(Saved entries)

○ ○ ○

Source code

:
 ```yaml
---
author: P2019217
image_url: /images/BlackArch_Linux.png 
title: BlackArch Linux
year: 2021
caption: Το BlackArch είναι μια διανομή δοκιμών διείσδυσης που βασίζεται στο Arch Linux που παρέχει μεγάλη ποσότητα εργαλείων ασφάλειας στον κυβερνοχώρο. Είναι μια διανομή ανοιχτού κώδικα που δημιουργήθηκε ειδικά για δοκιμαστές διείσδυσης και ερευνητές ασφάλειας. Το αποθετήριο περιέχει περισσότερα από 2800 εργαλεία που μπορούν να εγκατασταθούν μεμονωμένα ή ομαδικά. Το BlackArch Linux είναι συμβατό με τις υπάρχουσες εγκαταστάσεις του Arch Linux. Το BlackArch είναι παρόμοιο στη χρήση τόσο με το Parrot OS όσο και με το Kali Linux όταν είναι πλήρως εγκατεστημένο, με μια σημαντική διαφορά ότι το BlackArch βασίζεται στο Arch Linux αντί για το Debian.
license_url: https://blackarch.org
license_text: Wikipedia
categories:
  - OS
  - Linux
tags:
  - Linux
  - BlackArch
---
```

○ ○ ○

### PROBLEM
Above are the records; set each one down word for word.

### RESULT OF THE EXERCISE
Source code

:
 ```yaml
---
author: P2019217
image_url: /images/BlackArch_Linux.png 
title: BlackArch Linux
year: 2021
caption: Το BlackArch είναι μια διανομή δοκιμών διείσδυσης που βασίζεται στο Arch Linux που παρέχει μεγάλη ποσότητα εργαλείων ασφάλειας στον κυβερνοχώρο. Είναι μια διανομή ανοιχτού κώδικα που δημιουργήθηκε ειδικά για δοκιμαστές διείσδυσης και ερευνητές ασφάλειας. Το αποθετήριο περιέχει περισσότερα από 2800 εργαλεία που μπορούν να εγκατασταθούν μεμονωμένα ή ομαδικά. Το BlackArch Linux είναι συμβατό με τις υπάρχουσες εγκαταστάσεις του Arch Linux. Το BlackArch είναι παρόμοιο στη χρήση τόσο με το Parrot OS όσο και με το Kali Linux όταν είναι πλήρως εγκατεστημένο, με μια σημαντική διαφορά ότι το BlackArch βασίζεται στο Arch Linux αντί για το Debian.
license_url: https://blackarch.org
license_text: Wikipedia
categories:
  - OS
  - Linux
tags:
  - Linux
  - BlackArch
---
```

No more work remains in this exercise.